* [What the task asks]
Among the entries below, find each line with "sharing" and show it.

* [Records supplied]
# # #

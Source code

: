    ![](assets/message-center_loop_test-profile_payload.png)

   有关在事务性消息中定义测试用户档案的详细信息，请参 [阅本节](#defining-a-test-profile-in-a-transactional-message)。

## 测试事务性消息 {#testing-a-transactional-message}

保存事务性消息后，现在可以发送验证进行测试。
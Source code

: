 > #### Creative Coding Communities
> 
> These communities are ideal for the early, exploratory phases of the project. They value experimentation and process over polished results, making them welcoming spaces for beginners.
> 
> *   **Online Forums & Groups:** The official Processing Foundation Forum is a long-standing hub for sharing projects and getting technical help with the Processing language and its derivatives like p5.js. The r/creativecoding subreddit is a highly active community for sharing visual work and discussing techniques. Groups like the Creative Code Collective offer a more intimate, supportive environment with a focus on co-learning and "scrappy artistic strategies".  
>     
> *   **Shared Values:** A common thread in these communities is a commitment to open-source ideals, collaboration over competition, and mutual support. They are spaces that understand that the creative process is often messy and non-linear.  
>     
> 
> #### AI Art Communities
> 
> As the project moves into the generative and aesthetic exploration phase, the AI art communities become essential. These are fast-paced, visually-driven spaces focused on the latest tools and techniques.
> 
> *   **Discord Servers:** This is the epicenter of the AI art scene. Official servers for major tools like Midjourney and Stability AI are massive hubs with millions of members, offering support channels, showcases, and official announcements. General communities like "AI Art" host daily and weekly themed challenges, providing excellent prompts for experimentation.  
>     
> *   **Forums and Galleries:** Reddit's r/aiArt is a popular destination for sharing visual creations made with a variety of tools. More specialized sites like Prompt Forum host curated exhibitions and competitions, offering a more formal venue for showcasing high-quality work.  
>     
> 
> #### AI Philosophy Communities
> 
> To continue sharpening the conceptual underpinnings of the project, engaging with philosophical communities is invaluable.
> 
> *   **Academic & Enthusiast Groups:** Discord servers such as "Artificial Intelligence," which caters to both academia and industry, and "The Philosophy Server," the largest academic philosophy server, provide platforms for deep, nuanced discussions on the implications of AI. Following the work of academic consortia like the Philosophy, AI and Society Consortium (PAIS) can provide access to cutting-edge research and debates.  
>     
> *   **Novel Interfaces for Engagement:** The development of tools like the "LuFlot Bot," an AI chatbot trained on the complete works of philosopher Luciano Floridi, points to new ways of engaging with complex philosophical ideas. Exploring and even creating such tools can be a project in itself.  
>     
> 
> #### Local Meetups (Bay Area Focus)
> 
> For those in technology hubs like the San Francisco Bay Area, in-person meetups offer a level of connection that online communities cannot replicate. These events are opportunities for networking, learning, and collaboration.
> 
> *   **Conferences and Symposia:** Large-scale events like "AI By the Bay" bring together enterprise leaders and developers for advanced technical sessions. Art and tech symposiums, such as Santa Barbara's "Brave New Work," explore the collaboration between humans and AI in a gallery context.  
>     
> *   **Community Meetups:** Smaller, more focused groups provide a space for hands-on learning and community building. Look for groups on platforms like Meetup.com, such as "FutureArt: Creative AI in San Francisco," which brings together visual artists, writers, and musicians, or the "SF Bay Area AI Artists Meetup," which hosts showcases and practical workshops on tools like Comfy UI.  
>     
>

# # #

* [Response]
> *   **Online Forums & Groups:** The official Processing Foundation Forum is a long-standing hub for sharing projects and getting technical help with the Processing language and its derivatives like p5.js. The r/creativecoding subreddit is a highly active community for sharing visual work and discussing techniques. Groups like the Creative Code Collective offer a more intimate, supportive environment with a focus on co-learning and "scrappy artistic strategies".  
> *   **Forums and Galleries:** Reddit's r/aiArt is a popular destination for sharing visual creations made with a variety of tools. More specialized sites like Prompt Forum host curated exhibitions and competitions, offering a more formal venue for showcasing high-quality work.  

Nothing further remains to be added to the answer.